Give again, word for word, every line below from the one that has "k pevnějšímu propojení" through the one that has "vůbec. Další výhodou", both included, and no others.

(DATA PROVIDED Opens)

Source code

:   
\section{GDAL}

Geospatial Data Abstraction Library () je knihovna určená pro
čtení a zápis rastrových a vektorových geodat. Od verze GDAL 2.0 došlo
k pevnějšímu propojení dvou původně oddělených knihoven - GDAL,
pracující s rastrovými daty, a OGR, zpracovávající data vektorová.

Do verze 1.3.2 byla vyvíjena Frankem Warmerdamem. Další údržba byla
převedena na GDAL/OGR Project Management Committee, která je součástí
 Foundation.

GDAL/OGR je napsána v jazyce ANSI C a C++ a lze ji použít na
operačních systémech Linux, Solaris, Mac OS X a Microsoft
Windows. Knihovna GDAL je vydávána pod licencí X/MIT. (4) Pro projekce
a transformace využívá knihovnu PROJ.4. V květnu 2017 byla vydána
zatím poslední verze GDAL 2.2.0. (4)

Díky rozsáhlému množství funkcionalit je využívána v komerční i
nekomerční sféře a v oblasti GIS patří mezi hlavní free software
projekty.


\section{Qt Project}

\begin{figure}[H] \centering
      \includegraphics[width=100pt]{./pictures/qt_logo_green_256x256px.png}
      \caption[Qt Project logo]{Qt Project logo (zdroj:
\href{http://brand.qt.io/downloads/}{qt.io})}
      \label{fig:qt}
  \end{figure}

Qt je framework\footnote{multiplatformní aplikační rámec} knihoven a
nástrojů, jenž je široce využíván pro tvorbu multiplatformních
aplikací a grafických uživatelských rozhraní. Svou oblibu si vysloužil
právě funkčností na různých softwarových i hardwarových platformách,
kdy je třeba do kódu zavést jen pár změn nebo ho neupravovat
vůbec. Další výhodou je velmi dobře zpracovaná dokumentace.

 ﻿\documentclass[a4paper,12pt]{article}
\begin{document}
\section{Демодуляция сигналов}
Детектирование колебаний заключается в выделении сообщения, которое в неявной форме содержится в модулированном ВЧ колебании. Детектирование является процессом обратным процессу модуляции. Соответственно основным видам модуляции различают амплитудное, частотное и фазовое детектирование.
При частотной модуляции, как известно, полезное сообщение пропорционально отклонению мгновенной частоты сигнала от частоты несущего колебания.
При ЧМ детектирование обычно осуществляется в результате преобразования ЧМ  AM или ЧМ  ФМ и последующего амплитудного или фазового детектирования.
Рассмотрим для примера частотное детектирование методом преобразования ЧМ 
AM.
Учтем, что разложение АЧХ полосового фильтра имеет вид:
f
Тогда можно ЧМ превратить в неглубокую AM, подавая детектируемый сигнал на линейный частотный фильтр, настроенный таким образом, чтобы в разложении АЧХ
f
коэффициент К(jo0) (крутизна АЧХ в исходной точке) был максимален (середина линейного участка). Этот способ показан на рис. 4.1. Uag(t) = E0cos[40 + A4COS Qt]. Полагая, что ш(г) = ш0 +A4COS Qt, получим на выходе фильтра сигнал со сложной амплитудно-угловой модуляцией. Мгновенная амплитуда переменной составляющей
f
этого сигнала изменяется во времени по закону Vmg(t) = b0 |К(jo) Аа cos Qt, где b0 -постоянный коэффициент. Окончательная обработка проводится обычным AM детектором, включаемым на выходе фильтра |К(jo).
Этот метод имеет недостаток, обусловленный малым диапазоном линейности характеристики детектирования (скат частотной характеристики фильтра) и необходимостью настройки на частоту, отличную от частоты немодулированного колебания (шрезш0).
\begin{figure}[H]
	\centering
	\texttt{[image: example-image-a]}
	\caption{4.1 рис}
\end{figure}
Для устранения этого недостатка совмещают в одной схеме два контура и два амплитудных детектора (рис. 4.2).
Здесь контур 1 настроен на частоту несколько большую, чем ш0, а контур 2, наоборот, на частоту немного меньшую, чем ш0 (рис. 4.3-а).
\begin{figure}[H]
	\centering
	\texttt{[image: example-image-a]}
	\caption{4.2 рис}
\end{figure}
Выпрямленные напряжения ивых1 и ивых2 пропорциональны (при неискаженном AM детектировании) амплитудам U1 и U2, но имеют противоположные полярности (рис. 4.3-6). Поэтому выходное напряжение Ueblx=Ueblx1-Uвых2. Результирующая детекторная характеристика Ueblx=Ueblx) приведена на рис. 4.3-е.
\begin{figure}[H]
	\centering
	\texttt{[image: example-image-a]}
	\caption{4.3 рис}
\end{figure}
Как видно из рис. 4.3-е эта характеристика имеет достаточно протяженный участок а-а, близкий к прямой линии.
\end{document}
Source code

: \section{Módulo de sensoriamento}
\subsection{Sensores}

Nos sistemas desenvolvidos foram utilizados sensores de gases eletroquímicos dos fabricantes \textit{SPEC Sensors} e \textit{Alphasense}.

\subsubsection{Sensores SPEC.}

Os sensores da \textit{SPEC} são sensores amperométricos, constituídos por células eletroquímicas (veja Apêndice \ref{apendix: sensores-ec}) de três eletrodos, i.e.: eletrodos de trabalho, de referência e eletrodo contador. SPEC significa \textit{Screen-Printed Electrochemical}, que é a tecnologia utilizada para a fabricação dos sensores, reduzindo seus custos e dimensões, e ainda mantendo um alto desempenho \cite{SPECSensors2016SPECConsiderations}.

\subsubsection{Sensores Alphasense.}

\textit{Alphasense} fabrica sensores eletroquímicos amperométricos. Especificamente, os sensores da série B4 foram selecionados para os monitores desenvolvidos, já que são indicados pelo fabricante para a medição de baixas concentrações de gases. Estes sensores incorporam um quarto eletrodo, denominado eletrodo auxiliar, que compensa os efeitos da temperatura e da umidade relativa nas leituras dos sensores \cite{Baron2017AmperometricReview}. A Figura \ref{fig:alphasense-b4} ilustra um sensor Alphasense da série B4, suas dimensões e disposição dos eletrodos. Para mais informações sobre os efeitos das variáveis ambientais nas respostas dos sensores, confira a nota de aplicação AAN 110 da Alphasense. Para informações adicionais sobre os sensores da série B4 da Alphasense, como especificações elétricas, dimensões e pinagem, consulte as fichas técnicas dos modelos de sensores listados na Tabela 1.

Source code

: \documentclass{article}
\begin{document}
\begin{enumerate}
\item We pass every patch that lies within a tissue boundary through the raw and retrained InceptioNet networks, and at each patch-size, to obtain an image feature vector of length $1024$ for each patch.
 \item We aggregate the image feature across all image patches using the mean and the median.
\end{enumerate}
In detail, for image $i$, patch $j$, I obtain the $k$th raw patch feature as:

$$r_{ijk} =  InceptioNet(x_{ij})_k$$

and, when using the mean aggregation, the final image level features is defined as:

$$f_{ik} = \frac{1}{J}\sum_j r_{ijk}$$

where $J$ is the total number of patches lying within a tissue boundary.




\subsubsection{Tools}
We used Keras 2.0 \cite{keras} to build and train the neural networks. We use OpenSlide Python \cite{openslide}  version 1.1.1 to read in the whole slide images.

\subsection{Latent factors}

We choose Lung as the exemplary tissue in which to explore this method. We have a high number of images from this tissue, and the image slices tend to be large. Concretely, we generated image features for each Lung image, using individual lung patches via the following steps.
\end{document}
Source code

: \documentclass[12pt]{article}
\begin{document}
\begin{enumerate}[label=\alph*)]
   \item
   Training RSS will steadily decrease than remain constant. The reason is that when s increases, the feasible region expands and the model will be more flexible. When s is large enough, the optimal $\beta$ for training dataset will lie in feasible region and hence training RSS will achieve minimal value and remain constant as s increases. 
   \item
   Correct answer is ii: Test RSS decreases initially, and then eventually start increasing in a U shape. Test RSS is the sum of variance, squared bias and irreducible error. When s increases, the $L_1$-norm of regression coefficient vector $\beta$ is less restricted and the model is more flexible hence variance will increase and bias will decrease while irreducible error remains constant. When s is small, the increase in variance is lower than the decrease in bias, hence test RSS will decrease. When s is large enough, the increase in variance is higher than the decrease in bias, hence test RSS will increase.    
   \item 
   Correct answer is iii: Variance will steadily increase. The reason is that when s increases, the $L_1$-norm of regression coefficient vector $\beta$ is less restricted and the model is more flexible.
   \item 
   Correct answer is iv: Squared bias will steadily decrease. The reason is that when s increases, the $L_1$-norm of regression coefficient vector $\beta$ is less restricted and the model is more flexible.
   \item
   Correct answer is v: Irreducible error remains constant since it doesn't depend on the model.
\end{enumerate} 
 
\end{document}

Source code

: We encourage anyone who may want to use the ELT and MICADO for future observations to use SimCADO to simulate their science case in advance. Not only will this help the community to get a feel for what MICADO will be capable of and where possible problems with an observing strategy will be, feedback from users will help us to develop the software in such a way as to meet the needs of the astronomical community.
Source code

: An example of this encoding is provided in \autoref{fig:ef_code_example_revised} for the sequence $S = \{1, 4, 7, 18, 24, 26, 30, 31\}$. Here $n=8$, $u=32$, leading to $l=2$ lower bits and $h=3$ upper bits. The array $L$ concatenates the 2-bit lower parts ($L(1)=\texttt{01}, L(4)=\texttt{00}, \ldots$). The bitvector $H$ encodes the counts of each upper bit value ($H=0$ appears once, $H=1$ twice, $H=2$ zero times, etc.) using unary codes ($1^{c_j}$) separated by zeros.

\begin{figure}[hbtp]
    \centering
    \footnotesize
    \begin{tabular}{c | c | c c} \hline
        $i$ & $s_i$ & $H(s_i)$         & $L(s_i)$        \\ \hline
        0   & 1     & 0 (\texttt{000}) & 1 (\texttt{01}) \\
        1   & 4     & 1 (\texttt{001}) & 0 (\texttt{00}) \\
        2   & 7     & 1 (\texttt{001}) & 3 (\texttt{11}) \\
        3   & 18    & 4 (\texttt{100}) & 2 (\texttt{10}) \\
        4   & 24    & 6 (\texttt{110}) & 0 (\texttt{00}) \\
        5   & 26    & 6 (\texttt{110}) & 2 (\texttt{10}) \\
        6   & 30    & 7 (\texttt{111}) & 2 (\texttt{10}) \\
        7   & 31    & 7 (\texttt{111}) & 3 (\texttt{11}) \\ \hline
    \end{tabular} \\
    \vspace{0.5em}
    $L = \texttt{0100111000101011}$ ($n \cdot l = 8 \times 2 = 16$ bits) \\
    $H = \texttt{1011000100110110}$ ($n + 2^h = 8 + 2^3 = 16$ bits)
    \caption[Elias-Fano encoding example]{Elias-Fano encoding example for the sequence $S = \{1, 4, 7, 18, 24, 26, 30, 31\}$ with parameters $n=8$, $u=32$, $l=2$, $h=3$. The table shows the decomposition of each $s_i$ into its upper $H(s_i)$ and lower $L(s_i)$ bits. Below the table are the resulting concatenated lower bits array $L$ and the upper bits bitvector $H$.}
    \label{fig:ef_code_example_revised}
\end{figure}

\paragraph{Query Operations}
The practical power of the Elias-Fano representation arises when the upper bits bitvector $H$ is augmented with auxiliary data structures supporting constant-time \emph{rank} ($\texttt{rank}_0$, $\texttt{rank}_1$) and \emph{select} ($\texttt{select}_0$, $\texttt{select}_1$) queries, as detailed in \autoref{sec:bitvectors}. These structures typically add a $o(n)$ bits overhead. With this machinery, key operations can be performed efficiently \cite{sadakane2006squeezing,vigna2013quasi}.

(DATA PROVIDED Closes)

SOLUTION TO THIS EXERCISE:
k pevnějšímu propojení dvou původně oddělených knihoven - GDAL,
pracující s rastrovými daty, a OGR, zpracovávající data vektorová.

Do verze 1.3.2 byla vyvíjena Frankem Warmerdamem. Další údržba byla
převedena na GDAL/OGR Project Management Committee, která je součástí
 Foundation.

GDAL/OGR je napsána v jazyce ANSI C a C++ a lze ji použít na
operačních systémech Linux, Solaris, Mac OS X a Microsoft
Windows. Knihovna GDAL je vydávána pod licencí X/MIT. (4) Pro projekce
a transformace využívá knihovnu PROJ.4. V květnu 2017 byla vydána
zatím poslední verze GDAL 2.2.0. (4)

Díky rozsáhlému množství funkcionalit je využívána v komerční i
nekomerční sféře a v oblasti GIS patří mezi hlavní free software
projekty.


\section{Qt Project}

\begin{figure}[H] \centering
      \includegraphics[width=100pt]{./pictures/qt_logo_green_256x256px.png}
      \caption[Qt Project logo]{Qt Project logo (zdroj:
\href{http://brand.qt.io/downloads/}{qt.io})}
      \label{fig:qt}
  \end{figure}

Qt je framework\footnote{multiplatformní aplikační rámec} knihoven a
nástrojů, jenž je široce využíván pro tvorbu multiplatformních
aplikací a grafických uživatelských rozhraní. Svou oblibu si vysloužil
právě funkčností na různých softwarových i hardwarových platformách,
kdy je třeba do kódu zavést jen pár změn nebo ho neupravovat
vůbec. Další výhodou je velmi dobře zpracovaná dokumentace.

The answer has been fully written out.